Saturday, May 23, 2009
stop, drop, and keep going..
AHHHH. Fresh air, i can breath again. For the past few weeks i have been chasing the wind, invisible and blowing in each and every direction that by the time i stopped to catch my breath i noticed i was back at the start. Holding on to the very threads that bound me to People who i recently found out weren't even worth my time. Liars! Anyways, anything that i want to accomplish in life has to be done for by myself, for myself. No one is going to hand me a silver platter and sure as hell Zeus isnt going to give me a lightning bolt, i have to work my way up to it. It's time to get my priorities straight. find another job more related to the arts, finish writing my long short story(ten chapters in), finish painting a half dozen unfinished pieces, get in shape, write more music, get an acting gig and so on and so forth, girls are dead last right about now.. unless i find someone i like..you know i've had my ex girlfriend over for the past couple of nights and it sucks because i dont want to hurt her, we arent anything anymore, sad, and i miss her but sometimes you have to let go even when its so right.. so we could advance.. keep movin..
Friday, May 8, 2009
i want to be like the ocean, beyond measure.

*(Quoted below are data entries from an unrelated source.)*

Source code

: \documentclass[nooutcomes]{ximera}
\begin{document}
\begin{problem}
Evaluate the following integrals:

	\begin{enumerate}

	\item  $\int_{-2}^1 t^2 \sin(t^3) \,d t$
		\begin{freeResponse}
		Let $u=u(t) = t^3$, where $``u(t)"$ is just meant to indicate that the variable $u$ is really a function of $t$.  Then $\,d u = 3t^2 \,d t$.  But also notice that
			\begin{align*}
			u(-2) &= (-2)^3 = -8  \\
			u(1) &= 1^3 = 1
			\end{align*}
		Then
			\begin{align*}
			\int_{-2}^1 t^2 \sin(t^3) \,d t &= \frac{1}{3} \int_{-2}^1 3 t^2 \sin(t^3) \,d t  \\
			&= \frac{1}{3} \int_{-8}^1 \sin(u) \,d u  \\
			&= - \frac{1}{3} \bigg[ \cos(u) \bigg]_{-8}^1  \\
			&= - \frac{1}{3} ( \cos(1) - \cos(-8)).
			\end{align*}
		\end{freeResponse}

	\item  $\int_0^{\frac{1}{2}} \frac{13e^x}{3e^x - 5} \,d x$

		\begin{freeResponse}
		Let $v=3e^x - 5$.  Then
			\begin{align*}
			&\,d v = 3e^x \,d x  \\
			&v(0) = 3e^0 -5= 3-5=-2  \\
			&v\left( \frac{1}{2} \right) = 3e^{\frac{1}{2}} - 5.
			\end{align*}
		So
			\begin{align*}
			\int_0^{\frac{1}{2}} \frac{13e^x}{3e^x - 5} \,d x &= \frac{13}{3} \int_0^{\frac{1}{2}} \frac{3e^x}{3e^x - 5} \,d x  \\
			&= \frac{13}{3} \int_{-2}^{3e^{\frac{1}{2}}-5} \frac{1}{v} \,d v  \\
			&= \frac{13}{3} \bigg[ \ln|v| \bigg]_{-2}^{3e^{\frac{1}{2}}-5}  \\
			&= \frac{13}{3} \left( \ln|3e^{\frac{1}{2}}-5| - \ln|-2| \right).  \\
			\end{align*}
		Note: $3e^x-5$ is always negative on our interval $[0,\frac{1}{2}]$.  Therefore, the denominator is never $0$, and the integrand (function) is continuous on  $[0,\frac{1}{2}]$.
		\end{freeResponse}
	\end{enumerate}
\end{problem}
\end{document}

Slowly but Undoubtedly I'm getting back. Tonight was a great night. I drove out to the little beach i like to call home. i stood in front of the vigorous waters as they raged and rammed each other, my toes dug into the frigid sand. listening to anything that came out of my ipod. i starred. the water, the waves, the ocean. can teach you a couple of things. Sinking and floating for instance. the fact that at calm times the waters are still, the waves pound against the shore with distant measures. During troubled times the waves are fierce one plummets against the next, without care, the roaring ripple of the waves grow in magnitude and of into the distance the water fades away into the sky. A dormant gaint, who can wake any moment and devour us whole, yet it doesnt. being skeptist of its suction we climb aboard, it draps its self around our skin. gentle soothing. It's crazy to be standing on a shore, that's when reality hits. you are so miniscule in this planet. standing on the edge of a huge piece of land against and even bigger body of water. the right only bending to the corners of your eyes, and what after, does the sight keep going. small beach, big world. dont take it for granted.
Wednesday, May 6, 2009
boy vs. MAN
Do you know that feeling that you get, when the world stops for a second and you can actually see a bird flap its wings or a flower rustle in the wind or catch a sight of the wave right before it ripples and even then when it does ripple the white slowly takes over. when your heart is laying underneath your longs and something or someone gives it a jolt of energy that makes it jump up and pound against your chest so heard that you can hear the thumping a couple of feet away. your hands clam up, and you start to stutter and you say the stupidest things and you don't know whether to try and make sense of it or leave it alone and hopefully no one will notice. Right before the night comes to an end it happens to you again. and a simple smile says a thousand words about the day. well afraid to say so but that's the boy inside of you, ever Man has a boy sleeping inside. He wakes up at the most awkward situations. Usually around a girl. It becomes hard to try and contain yourself. Boys show so much emotion, but girls see it in a bad way, a sign of weakness amongst the strength and tough exterior. To tell you the truth, it is mostly the artist, that never contain this side, because they feel, the show, the sensitivity in the eyes glisten down to the pupil. Once the feeling settles in and the real deal stands. everyone packs their bags and leaves. Man not boy we just aren't looking through the same magnifying glass.
Monday, May 4, 2009
Undo Buttons
Sad to say but undo buttons don't exist in reality, ahhh chucks so i cant to over? as much as i wish i could get a second chance, do i really deserve it? doesn't anyone? I guess it really depends on the one giving the chances. i would do everything the wrong way, or the opposite way just to see if everything would go right.
Sunday, May 3, 2009
Mirror to my soul.
i wish i could have done things differently. now that i have seen it cave in, i discovered where the structure went wrong. where the rivets and pillars weren't strong enough to hold this up. i wish i could have been me 3-4 years ago.( not-to-self buy a time machine) i didn't care for feelings nor names, it was all business. It was easy for me, no effort needed but everything gained. I've got to say, what i did sucks, I cant even remember half of it. Bad Boy. And now i find myself being the vulnerable one. With Drastic Changes in Complexion and A new Addiction to your Wardrobe that will forever be attached its hard not to change with that too. For years i was wondering what did i do to get this where did i Fuck up, i see it now. I'm paying back all my dues. i have many, I hope that when i'm done with them something good will come my way. its not such a bad thing also, it made me see from the other side of the spectrum where beauty not apply externally but inside hearts. but within my choices they have all been scarred to fall, Trust, ill catch you. It's hard to let in. so don't come near the rattle snake if you don't want to get bit.